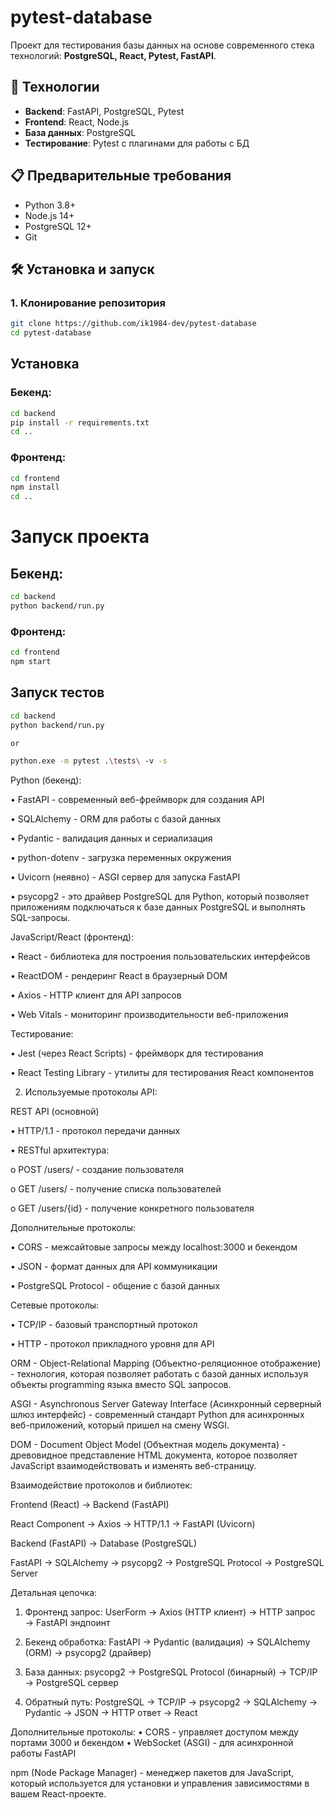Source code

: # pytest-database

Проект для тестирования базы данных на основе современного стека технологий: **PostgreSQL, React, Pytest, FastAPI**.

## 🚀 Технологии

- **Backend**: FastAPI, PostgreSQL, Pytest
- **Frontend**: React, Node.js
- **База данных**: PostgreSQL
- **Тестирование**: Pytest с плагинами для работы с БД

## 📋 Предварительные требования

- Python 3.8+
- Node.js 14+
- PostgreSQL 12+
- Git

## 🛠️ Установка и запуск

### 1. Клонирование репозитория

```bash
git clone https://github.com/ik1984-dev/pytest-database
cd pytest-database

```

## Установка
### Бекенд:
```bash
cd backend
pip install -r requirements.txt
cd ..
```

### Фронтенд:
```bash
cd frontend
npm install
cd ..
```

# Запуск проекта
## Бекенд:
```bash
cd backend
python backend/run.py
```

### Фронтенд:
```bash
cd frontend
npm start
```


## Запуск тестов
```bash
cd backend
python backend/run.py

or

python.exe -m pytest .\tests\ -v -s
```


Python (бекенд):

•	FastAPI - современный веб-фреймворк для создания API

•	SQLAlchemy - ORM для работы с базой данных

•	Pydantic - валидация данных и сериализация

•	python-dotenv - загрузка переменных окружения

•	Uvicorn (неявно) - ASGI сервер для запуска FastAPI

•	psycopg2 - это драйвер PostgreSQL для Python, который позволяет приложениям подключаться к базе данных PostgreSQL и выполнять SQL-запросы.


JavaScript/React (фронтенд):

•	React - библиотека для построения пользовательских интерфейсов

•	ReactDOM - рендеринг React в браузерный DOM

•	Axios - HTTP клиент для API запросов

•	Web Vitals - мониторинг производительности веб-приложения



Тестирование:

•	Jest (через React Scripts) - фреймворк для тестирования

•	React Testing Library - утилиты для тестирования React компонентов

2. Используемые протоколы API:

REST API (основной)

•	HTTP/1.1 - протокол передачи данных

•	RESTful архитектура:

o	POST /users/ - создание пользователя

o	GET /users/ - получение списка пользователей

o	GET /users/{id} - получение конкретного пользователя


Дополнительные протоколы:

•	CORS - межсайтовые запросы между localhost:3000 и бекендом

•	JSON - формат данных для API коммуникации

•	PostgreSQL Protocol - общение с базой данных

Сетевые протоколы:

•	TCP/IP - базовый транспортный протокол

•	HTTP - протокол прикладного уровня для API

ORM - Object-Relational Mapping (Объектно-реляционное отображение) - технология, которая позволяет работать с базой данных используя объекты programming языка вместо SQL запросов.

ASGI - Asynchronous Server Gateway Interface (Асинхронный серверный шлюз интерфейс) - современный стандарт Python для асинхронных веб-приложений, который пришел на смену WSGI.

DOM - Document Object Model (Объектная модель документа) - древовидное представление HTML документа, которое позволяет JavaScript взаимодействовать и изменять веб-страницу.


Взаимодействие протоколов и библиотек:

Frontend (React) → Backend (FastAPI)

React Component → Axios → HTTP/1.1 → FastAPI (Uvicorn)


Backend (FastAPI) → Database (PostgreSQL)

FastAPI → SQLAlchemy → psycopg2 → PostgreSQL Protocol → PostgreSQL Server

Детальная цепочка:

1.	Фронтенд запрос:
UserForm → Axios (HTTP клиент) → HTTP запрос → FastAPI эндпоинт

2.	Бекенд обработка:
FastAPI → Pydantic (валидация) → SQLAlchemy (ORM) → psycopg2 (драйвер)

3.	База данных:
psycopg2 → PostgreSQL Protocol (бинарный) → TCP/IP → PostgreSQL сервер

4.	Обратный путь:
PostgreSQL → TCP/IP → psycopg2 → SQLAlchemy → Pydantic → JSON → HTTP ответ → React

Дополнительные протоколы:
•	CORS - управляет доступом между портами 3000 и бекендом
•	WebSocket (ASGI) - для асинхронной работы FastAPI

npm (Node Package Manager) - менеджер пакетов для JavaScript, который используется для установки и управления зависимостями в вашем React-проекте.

# # # #

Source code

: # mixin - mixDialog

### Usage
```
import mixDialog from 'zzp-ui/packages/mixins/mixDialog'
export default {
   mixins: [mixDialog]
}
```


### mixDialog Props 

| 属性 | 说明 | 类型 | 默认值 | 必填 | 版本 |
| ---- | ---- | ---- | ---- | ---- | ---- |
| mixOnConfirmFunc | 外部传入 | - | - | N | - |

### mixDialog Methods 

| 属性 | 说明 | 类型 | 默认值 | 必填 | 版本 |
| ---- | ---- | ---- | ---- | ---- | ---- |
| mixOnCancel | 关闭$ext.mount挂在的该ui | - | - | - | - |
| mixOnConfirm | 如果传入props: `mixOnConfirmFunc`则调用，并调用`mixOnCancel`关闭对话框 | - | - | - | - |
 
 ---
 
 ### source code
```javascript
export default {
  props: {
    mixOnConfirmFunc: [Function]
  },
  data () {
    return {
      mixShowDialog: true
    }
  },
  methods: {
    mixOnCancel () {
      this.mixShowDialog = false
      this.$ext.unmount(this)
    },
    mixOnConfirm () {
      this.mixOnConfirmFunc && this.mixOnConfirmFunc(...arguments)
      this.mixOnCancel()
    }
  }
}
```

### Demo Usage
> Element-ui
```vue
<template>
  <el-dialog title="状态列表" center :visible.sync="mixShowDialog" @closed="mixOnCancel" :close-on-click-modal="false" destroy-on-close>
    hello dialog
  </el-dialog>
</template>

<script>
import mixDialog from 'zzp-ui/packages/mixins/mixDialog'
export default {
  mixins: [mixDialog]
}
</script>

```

# # # #

Return exactly the lines above from the line that has "для API коммуникации" through the line that has "уровня для API", inclusive, and nothing else.

* [Expected output]:
•	JSON - формат данных для API коммуникации

•	PostgreSQL Protocol - общение с базой данных

Сетевые протоколы:

•	TCP/IP - базовый транспортный протокол

•	HTTP - протокол прикладного уровня для API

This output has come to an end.